◆ **SUPPLIED RECORDS**:
——————————
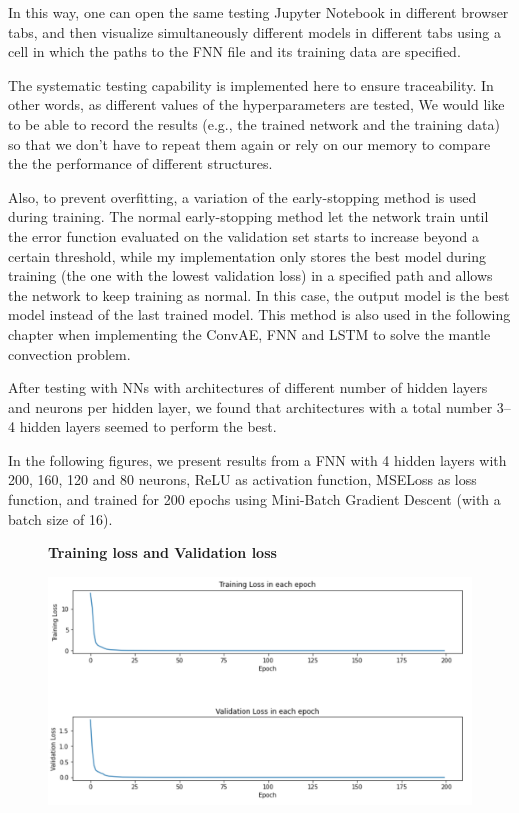 In this way, one can open the same testing Jupyter Notebook in different browser tabs, and then visualize simultaneously different models in different tabs using a cell in which the paths to the FNN file and its training data are specified. 

The systematic testing capability is implemented here to ensure traceability. In other words, as different values of the hyperparameters are tested, We would like to be able to record the results (e.g., the trained network and the training data) so that we don't have to repeat them again or rely on our memory to compare the the performance of different structures.

Also, to prevent overfitting, a variation of the early-stopping method is used during training. The normal early-stopping method let the network train until the error function evaluated on the validation set starts to increase beyond a certain threshold\citep{10.1007_978-3-642-35289-8_5}, while my implementation only stores the best model during training (the one with the lowest validation loss) in a specified path and allows the network to keep training as normal. In this case, the output model is the best model instead of the last trained model. This method is also used in the following chapter when implementing the ConvAE, FNN and LSTM to solve the mantle convection problem.

After testing with NNs with architectures of different number of hidden layers and neurons per hidden layer, we found that architectures with a total number 3–4 hidden layers seemed to perform the best.

In the following figures, we present results from a FNN with 4 hidden layers with 200, 160, 120 and 80 neurons, ReLU as activation function, MSELoss as loss function, and trained for 200 epochs using Mini-Batch Gradient Descent (with a batch size of 16).

\begin{figure}[H]
    \textbf{Training loss and Validation loss}\par\medskip
    \includegraphics[scale=0.6]{Report LaTeX/figures/geoid_images/Geoid_trainingData.png}
\end{figure}

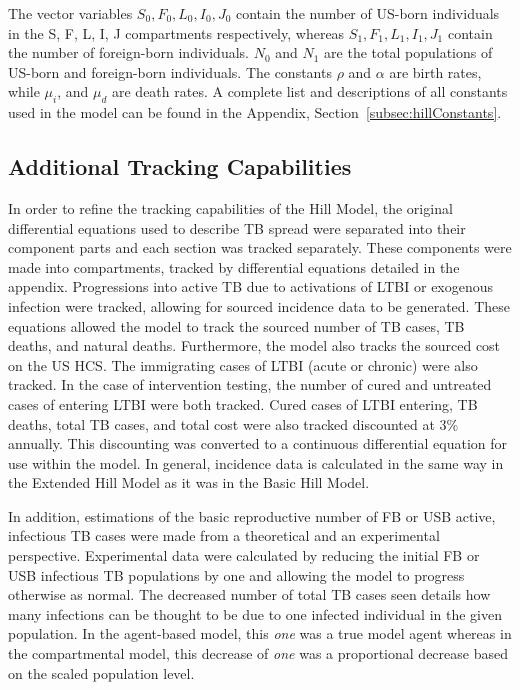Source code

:\documentclass{amsart}
\begin{document}
The vector variables $S_0, F_0, L_0, I_0, J_0$ contain the number of US-born
individuals in the S, F, L, I, J compartments respectively, whereas $S_1, F_1,
L_1, I_1, J_1$ contain the number of foreign-born individuals. $N_0$ and $N_1$
are the total populations of US-born and foreign-born individuals.  The
constants $\rho$ and $\alpha$ are birth rates, while $\mu_i$, and $\mu_d$ are
death rates. A complete list and descriptions of all constants used in the model
can be found in the Appendix, Section~\ref{subsec:hillConstants}.

\subsection{Additional Tracking Capabilities}
In order to refine the tracking capabilities of the Hill Model, the original
differential equations used to describe TB spread were separated into their
component parts and each section was tracked separately.
These components were made into compartments, tracked by differential equations
detailed in the appendix. Progressions into active TB due to activations of LTBI
or exogenous infection were tracked, allowing for sourced incidence data to be
generated. These equations allowed the model to track the sourced number of TB
cases, TB deaths, and natural deaths. Furthermore, the model also tracks the
sourced cost on the US HCS. The immigrating cases of LTBI (acute or chronic)
were also tracked. In the case of intervention testing, the number of cured and
untreated cases of entering LTBI were both tracked. Cured cases of LTBI
entering, TB deaths, total TB cases, and total cost were also tracked discounted
at 3\% annually. This discounting was converted to a continuous differential
equation for use within the model. In general, incidence data is calculated in
the same way in the Extended Hill Model as it was in the Basic Hill Model.

In addition, estimations of the basic reproductive number of FB or USB active,
infectious TB cases were made from a theoretical and an experimental
perspective. Experimental data were calculated by reducing the initial
FB or USB infectious TB populations by one and allowing the
model to progress otherwise as normal. The decreased number of total TB cases
seen details how many infections can be thought to be due to one infected
individual in the given population. In the agent-based model, this \emph{one}
was a true model agent whereas in the compartmental model, this decrease of
\emph{one} was a proportional decrease based on the scaled population level. 
\end{document}
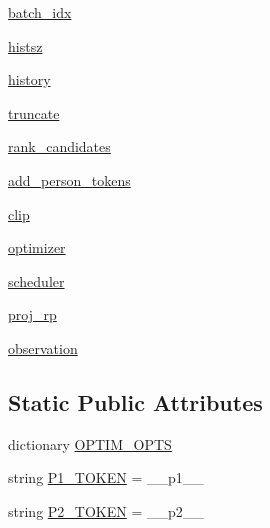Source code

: \begin{DoxyCompactItemize}
\item 
\hyperlink{classparlai_1_1agents_1_1legacy__agents_1_1seq2seq_1_1torch__agent__v1_1_1TorchAgent_a31b5e2e435a70f40ce155dabe831d41c}{batch\+\_\+idx}
\item 
\hyperlink{classparlai_1_1agents_1_1legacy__agents_1_1seq2seq_1_1torch__agent__v1_1_1TorchAgent_add94f2eee8d2a4aba14869587e9dd4d3}{histsz}
\item 
\hyperlink{classparlai_1_1agents_1_1legacy__agents_1_1seq2seq_1_1torch__agent__v1_1_1TorchAgent_a858bd7d01a3d6298f2e2f72efcf73953}{history}
\item 
\hyperlink{classparlai_1_1agents_1_1legacy__agents_1_1seq2seq_1_1torch__agent__v1_1_1TorchAgent_ac0286e4dbf6dc71bda0c364851de5f22}{truncate}
\item 
\hyperlink{classparlai_1_1agents_1_1legacy__agents_1_1seq2seq_1_1torch__agent__v1_1_1TorchAgent_ab768649f4b4a30eb9a75fedde5a9935f}{rank\+\_\+candidates}
\item 
\hyperlink{classparlai_1_1agents_1_1legacy__agents_1_1seq2seq_1_1torch__agent__v1_1_1TorchAgent_a81f970d715f2525ad342330a28703c5c}{add\+\_\+person\+\_\+tokens}
\item 
\hyperlink{classparlai_1_1agents_1_1legacy__agents_1_1seq2seq_1_1torch__agent__v1_1_1TorchAgent_a99254a4351798f66797e0a5a8ff855d5}{clip}
\item 
\hyperlink{classparlai_1_1agents_1_1legacy__agents_1_1seq2seq_1_1torch__agent__v1_1_1TorchAgent_a2524bfb4b01626290e6fa26be52f2a80}{optimizer}
\item 
\hyperlink{classparlai_1_1agents_1_1legacy__agents_1_1seq2seq_1_1torch__agent__v1_1_1TorchAgent_aea16ae8f9536959afd6e7434d418a719}{scheduler}
\item 
\hyperlink{classparlai_1_1agents_1_1legacy__agents_1_1seq2seq_1_1torch__agent__v1_1_1TorchAgent_a3f1da649c485f406076be7bf84b2d4ee}{proj\+\_\+rp}
\item 
\hyperlink{classparlai_1_1agents_1_1legacy__agents_1_1seq2seq_1_1torch__agent__v1_1_1TorchAgent_a04fa334c086cf9afa815a44f1948e625}{observation}
\end{DoxyCompactItemize}
\subsection*{Static Public Attributes}
\begin{DoxyCompactItemize}
\item 
dictionary \hyperlink{classparlai_1_1agents_1_1legacy__agents_1_1seq2seq_1_1torch__agent__v1_1_1TorchAgent_ae574bf3e21ff941060ae0f3dcb284d8d}{O\+P\+T\+I\+M\+\_\+\+O\+P\+TS}
\item 
string \hyperlink{classparlai_1_1agents_1_1legacy__agents_1_1seq2seq_1_1torch__agent__v1_1_1TorchAgent_a14e0236052fb45181b6717922c517537}{P1\+\_\+\+T\+O\+K\+EN} = \textquotesingle{}\+\_\+\+\_\+p1\+\_\+\+\_\+\textquotesingle{}
\item 
string \hyperlink{classparlai_1_1agents_1_1legacy__agents_1_1seq2seq_1_1torch__agent__v1_1_1TorchAgent_a50d73f48f3f951684afc094495473ec5}{P2\+\_\+\+T\+O\+K\+EN} = \textquotesingle{}\+\_\+\+\_\+p2\+\_\+\+\_\+\textquotesingle{}
\end{DoxyCompactItemize}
——————————
◆ **EXERCISE**:
Repeat the data above exactly, leaving out any pictures it holds.

◆ **SOLUTION**:
 In this way, one can open the same testing Jupyter Notebook in different browser tabs, and then visualize simultaneously different models in different tabs using a cell in which the paths to the FNN file and its training data are specified. 

The systematic testing capability is implemented here to ensure traceability. In other words, as different values of the hyperparameters are tested, We would like to be able to record the results (e.g., the trained network and the training data) so that we don't have to repeat them again or rely on our memory to compare the the performance of different structures.

Also, to prevent overfitting, a variation of the early-stopping method is used during training. The normal early-stopping method let the network train until the error function evaluated on the validation set starts to increase beyond a certain threshold\citep{10.1007_978-3-642-35289-8_5}, while my implementation only stores the best model during training (the one with the lowest validation loss) in a specified path and allows the network to keep training as normal. In this case, the output model is the best model instead of the last trained model. This method is also used in the following chapter when implementing the ConvAE, FNN and LSTM to solve the mantle convection problem.

After testing with NNs with architectures of different number of hidden layers and neurons per hidden layer, we found that architectures with a total number 3–4 hidden layers seemed to perform the best.

In the following figures, we present results from a FNN with 4 hidden layers with 200, 160, 120 and 80 neurons, ReLU as activation function, MSELoss as loss function, and trained for 200 epochs using Mini-Batch Gradient Descent (with a batch size of 16).

\begin{figure}[H]
    \textbf{Training loss and Validation loss}\par\medskip
    \includegraphics[scale=0.6]{Report LaTeX/figures/geoid_images/Geoid_trainingData.png}
\end{figure}

Source code

:\documentclass{amsart}
\begin{document}
The vector variables $S_0, F_0, L_0, I_0, J_0$ contain the number of US-born
individuals in the S, F, L, I, J compartments respectively, whereas $S_1, F_1,
L_1, I_1, J_1$ contain the number of foreign-born individuals. $N_0$ and $N_1$
are the total populations of US-born and foreign-born individuals.  The
constants $\rho$ and $\alpha$ are birth rates, while $\mu_i$, and $\mu_d$ are
death rates. A complete list and descriptions of all constants used in the model
can be found in the Appendix, Section~\ref{subsec:hillConstants}.

\subsection{Additional Tracking Capabilities}
In order to refine the tracking capabilities of the Hill Model, the original
differential equations used to describe TB spread were separated into their
component parts and each section was tracked separately.
These components were made into compartments, tracked by differential equations
detailed in the appendix. Progressions into active TB due to activations of LTBI
or exogenous infection were tracked, allowing for sourced incidence data to be
generated. These equations allowed the model to track the sourced number of TB
cases, TB deaths, and natural deaths. Furthermore, the model also tracks the
sourced cost on the US HCS. The immigrating cases of LTBI (acute or chronic)
were also tracked. In the case of intervention testing, the number of cured and
untreated cases of entering LTBI were both tracked. Cured cases of LTBI
entering, TB deaths, total TB cases, and total cost were also tracked discounted
at 3\% annually. This discounting was converted to a continuous differential
equation for use within the model. In general, incidence data is calculated in
the same way in the Extended Hill Model as it was in the Basic Hill Model.

In addition, estimations of the basic reproductive number of FB or USB active,
infectious TB cases were made from a theoretical and an experimental
perspective. Experimental data were calculated by reducing the initial
FB or USB infectious TB populations by one and allowing the
model to progress otherwise as normal. The decreased number of total TB cases
seen details how many infections can be thought to be due to one infected
individual in the given population. In the agent-based model, this \emph{one}
was a true model agent whereas in the compartmental model, this decrease of
\emph{one} was a proportional decrease based on the scaled population level. 
\end{document}
Source code

: \begin{DoxyCompactItemize}
\item 
\hyperlink{classparlai_1_1agents_1_1legacy__agents_1_1seq2seq_1_1torch__agent__v1_1_1TorchAgent_a31b5e2e435a70f40ce155dabe831d41c}{batch\+\_\+idx}
\item 
\hyperlink{classparlai_1_1agents_1_1legacy__agents_1_1seq2seq_1_1torch__agent__v1_1_1TorchAgent_add94f2eee8d2a4aba14869587e9dd4d3}{histsz}
\item 
\hyperlink{classparlai_1_1agents_1_1legacy__agents_1_1seq2seq_1_1torch__agent__v1_1_1TorchAgent_a858bd7d01a3d6298f2e2f72efcf73953}{history}
\item 
\hyperlink{classparlai_1_1agents_1_1legacy__agents_1_1seq2seq_1_1torch__agent__v1_1_1TorchAgent_ac0286e4dbf6dc71bda0c364851de5f22}{truncate}
\item 
\hyperlink{classparlai_1_1agents_1_1legacy__agents_1_1seq2seq_1_1torch__agent__v1_1_1TorchAgent_ab768649f4b4a30eb9a75fedde5a9935f}{rank\+\_\+candidates}
\item 
\hyperlink{classparlai_1_1agents_1_1legacy__agents_1_1seq2seq_1_1torch__agent__v1_1_1TorchAgent_a81f970d715f2525ad342330a28703c5c}{add\+\_\+person\+\_\+tokens}
\item 
\hyperlink{classparlai_1_1agents_1_1legacy__agents_1_1seq2seq_1_1torch__agent__v1_1_1TorchAgent_a99254a4351798f66797e0a5a8ff855d5}{clip}
\item 
\hyperlink{classparlai_1_1agents_1_1legacy__agents_1_1seq2seq_1_1torch__agent__v1_1_1TorchAgent_a2524bfb4b01626290e6fa26be52f2a80}{optimizer}
\item 
\hyperlink{classparlai_1_1agents_1_1legacy__agents_1_1seq2seq_1_1torch__agent__v1_1_1TorchAgent_aea16ae8f9536959afd6e7434d418a719}{scheduler}
\item 
\hyperlink{classparlai_1_1agents_1_1legacy__agents_1_1seq2seq_1_1torch__agent__v1_1_1TorchAgent_a3f1da649c485f406076be7bf84b2d4ee}{proj\+\_\+rp}
\item 
\hyperlink{classparlai_1_1agents_1_1legacy__agents_1_1seq2seq_1_1torch__agent__v1_1_1TorchAgent_a04fa334c086cf9afa815a44f1948e625}{observation}
\end{DoxyCompactItemize}
\subsection*{Static Public Attributes}
\begin{DoxyCompactItemize}
\item 
dictionary \hyperlink{classparlai_1_1agents_1_1legacy__agents_1_1seq2seq_1_1torch__agent__v1_1_1TorchAgent_ae574bf3e21ff941060ae0f3dcb284d8d}{O\+P\+T\+I\+M\+\_\+\+O\+P\+TS}
\item 
string \hyperlink{classparlai_1_1agents_1_1legacy__agents_1_1seq2seq_1_1torch__agent__v1_1_1TorchAgent_a14e0236052fb45181b6717922c517537}{P1\+\_\+\+T\+O\+K\+EN} = \textquotesingle{}\+\_\+\+\_\+p1\+\_\+\+\_\+\textquotesingle{}
\item 
string \hyperlink{classparlai_1_1agents_1_1legacy__agents_1_1seq2seq_1_1torch__agent__v1_1_1TorchAgent_a50d73f48f3f951684afc094495473ec5}{P2\+\_\+\+T\+O\+K\+EN} = \textquotesingle{}\+\_\+\+\_\+p2\+\_\+\+\_\+\textquotesingle{}
\end{DoxyCompactItemize}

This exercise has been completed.